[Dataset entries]
####

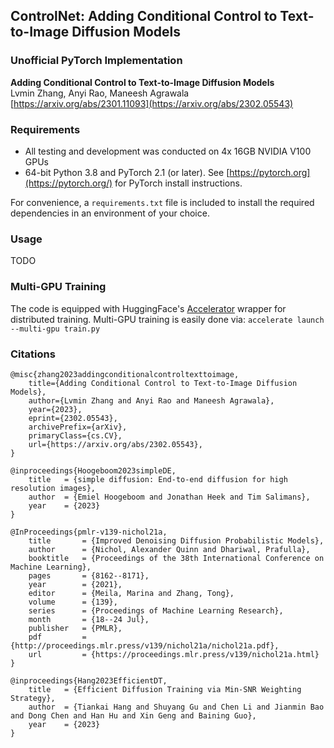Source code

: ## ControlNet: Adding Conditional Control to Text-to-Image Diffusion Models
### Unofficial PyTorch Implementation 

**Adding Conditional Control to Text-to-Image Diffusion Models**  
Lvmin Zhang, Anyi Rao, Maneesh Agrawala  
[https://arxiv.org/abs/2301.11093](https://arxiv.org/abs/2302.05543)

### Requirements
* All testing and development was conducted on 4x 16GB NVIDIA V100 GPUs
* 64-bit Python 3.8 and PyTorch 2.1 (or later). See  [https://pytorch.org](https://pytorch.org/)  for PyTorch install instructions.

For convenience, a `requirements.txt` file is included to install the required dependencies in an environment of your choice.

### Usage

TODO

### Multi-GPU Training
The code is equipped with HuggingFace's [Accelerator](https://huggingface.co/docs/accelerate/en/index) wrapper for distributed training. Multi-GPU training is easily done via:
`accelerate launch --multi-gpu train.py`

### Citations

	@misc{zhang2023addingconditionalcontroltexttoimage,
        title={Adding Conditional Control to Text-to-Image Diffusion Models}, 
        author={Lvmin Zhang and Anyi Rao and Maneesh Agrawala},
        year={2023},
        eprint={2302.05543},
        archivePrefix={arXiv},
        primaryClass={cs.CV},
        url={https://arxiv.org/abs/2302.05543}, 
	}

    @inproceedings{Hoogeboom2023simpleDE,
	    title   = {simple diffusion: End-to-end diffusion for high resolution images},
	    author  = {Emiel Hoogeboom and Jonathan Heek and Tim Salimans},
	    year    = {2023}
	}
    
    @InProceedings{pmlr-v139-nichol21a,
	    title       = {Improved Denoising Diffusion Probabilistic Models},
	    author      = {Nichol, Alexander Quinn and Dhariwal, Prafulla},
	    booktitle   = {Proceedings of the 38th International Conference on Machine Learning},
	    pages       = {8162--8171},
	    year        = {2021},
	    editor      = {Meila, Marina and Zhang, Tong},
	    volume      = {139},
	    series      = {Proceedings of Machine Learning Research},
	    month       = {18--24 Jul},
	    publisher   = {PMLR},
	    pdf         = {http://proceedings.mlr.press/v139/nichol21a/nichol21a.pdf},
	    url         = {https://proceedings.mlr.press/v139/nichol21a.html}
    }

    @inproceedings{Hang2023EfficientDT,
	    title   = {Efficient Diffusion Training via Min-SNR Weighting Strategy},
	    author  = {Tiankai Hang and Shuyang Gu and Chen Li and Jianmin Bao and Dong Chen and Han Hu and Xin Geng and Baining Guo},
	    year    = {2023}
	}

####

Look for the string "https" in the entries above. Copy every line that has it.

[https://arxiv.org/abs/2301.11093](https://arxiv.org/abs/2302.05543)
* 64-bit Python 3.8 and PyTorch 2.1 (or later). See  [https://pytorch.org](https://pytorch.org/)  for PyTorch install instructions.
The code is equipped with HuggingFace's [Accelerator](https://huggingface.co/docs/accelerate/en/index) wrapper for distributed training. Multi-GPU training is easily done via:
        url={https://arxiv.org/abs/2302.05543}, 
	    url         = {https://proceedings.mlr.press/v139/nichol21a.html}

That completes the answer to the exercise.